Two out of four stars

TITLE: “Two Family House”

RATING: R (Occasional profanity, sexual candor and domestic conflict)

CREDITS: Written and directed by Raymond De Felitta

RUNNING TIME: 104 minutes

The domestic comedy-melodrama “Two Family House” champions a merciful case of adultery. The unassuming and modestly endearing film features a love match, pairing Michael Rispoli as a hard-working, thwarted, lovelorn Staten Island spouse named Buddy Visalo and Kelly Macdonald as an abandoned immigrant mother named Mary O’Neary.

Buddy feels lingering regret over a missed opportunity when he was still a GI at the end of World War II: a possible audition with Arthur Godfrey. The good fortune that smiled on Godfrey vocalist Julius LaRosa before their feud, anyway might have been his.

Cherubic, crooning Buddy allowed himself to be discouraged by fiancee Estelle (Katherine Narducci), later Mrs. Visalo, childless 10 years later and still maddeningly content to go on residing in a bedroom of her parents’ dwelling.

Buddy and Estelle must time conjugal interludes to the Perry Como show, which evidently puts the old folks in a temporary trance.

Employed in a machine shop, Buddy has failed at several attempts to start a business of his own. An inheritance suddenly gives him the funds to think big, in a smallish way: Against his wife’s objections, he buys a rundown two-story house, intending to live on the top floor while transforming the ground floor into a neighborhood tavern (the zoning is loose enough to permit this), where he can serenade customers to his heart’s content.

The first obstacle in his path turns into an unforeseen silver lining.

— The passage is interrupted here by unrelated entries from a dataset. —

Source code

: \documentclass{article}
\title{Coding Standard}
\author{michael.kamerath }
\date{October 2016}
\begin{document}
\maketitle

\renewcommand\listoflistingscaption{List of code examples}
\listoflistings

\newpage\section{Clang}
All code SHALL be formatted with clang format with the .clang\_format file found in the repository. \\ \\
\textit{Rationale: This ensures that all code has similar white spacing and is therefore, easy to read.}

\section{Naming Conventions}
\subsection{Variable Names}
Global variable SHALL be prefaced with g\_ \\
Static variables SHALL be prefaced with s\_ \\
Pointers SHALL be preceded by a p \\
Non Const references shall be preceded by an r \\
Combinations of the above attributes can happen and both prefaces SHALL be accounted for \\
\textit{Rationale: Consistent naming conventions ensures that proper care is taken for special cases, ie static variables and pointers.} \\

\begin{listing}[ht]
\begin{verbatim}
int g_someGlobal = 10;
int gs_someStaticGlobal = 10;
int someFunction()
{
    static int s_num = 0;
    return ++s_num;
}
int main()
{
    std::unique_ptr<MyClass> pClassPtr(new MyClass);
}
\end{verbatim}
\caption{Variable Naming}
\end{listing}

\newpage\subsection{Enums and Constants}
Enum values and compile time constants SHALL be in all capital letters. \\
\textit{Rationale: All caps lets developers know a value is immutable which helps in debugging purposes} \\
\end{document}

A bad-tempered Irish lush, Jim O’Neary (Kevin Conway), occupies the top floor, with his young and pregnant wife Mary. He refuses to leave, partly to annoy the landlord.

Mary goes into labor on the premises and surly Jim vanishes in the immediate aftermath. Soft-heartened Buddy arranges for Mary to move into a secluded apartment elsewhere in town, intending to subsidize her and the baby for a matter of weeks. The act of generosity blossoms into love, eventually reciprocated by Mary herself.

Time begins to run out on Buddy’s double life: he starts working double shifts, cherishing in-between hours that he spends with Mary and the baby. The roof falls in when Estelle catches on.

Confronted with a choice of patching up a loveless marriage or taking a chance on love, Buddy disgraces himself in the eyes of his friends and relatives by choosing love.

The movie, a second feature written and directed by Raymond DeFelitta, who ascribes it to family stories about an unhappy uncle, who never enjoyed the sort of happy ending that the filmmakers contrive for Buddy, has a parlor-game entertainment value for spectators who have been following “The Sopranos.”

Several cast members have been prominent in the “Sopranos” ensemble, notably Mr. Rispoli, Vincent Pastore as a bar-owning mentor and the phenomenal Miss Narducci, whose performance as the defiantly stagnating Estelle is the most distinctive and haunting aspect of the production.

So much so that her presence tends to overshadow the benign drift of the plot. Estelle’s behavior seems so weirdly self-defeating that it carves out some new niche of domestic perversity: a shrew who doesn’t even crave her own home in which to be a tyrant.

She’s nursing some magnitude of pride and resentment that might be easier to rationalize in a Greek tragedy.

Although he’s a fleeting character, Kevin Conway dominates his scenes in a similar respect. One of the obstacles Mr. De Felitta creates for himself is a poor competitive framework for the love match. The roles of the killjoy mates are so much stronger that it’s almost incumbent to get them off the screen or out of town.

Unfortunately, Mr. Rispoli and Miss Macdonald don’t share a comical-whimsical rapport adequate to correct the imbalance. If they’re eccentrically right for each other, Mr. De Felitta has neglected to write the scenes or conjure up the chemistry needed to justify his partiality. One accepts his fable on faith more than evidence. Not a bad bargain, especially in a week starved for likable movies, but decisive, irresistible charm eludes “Two Family House.”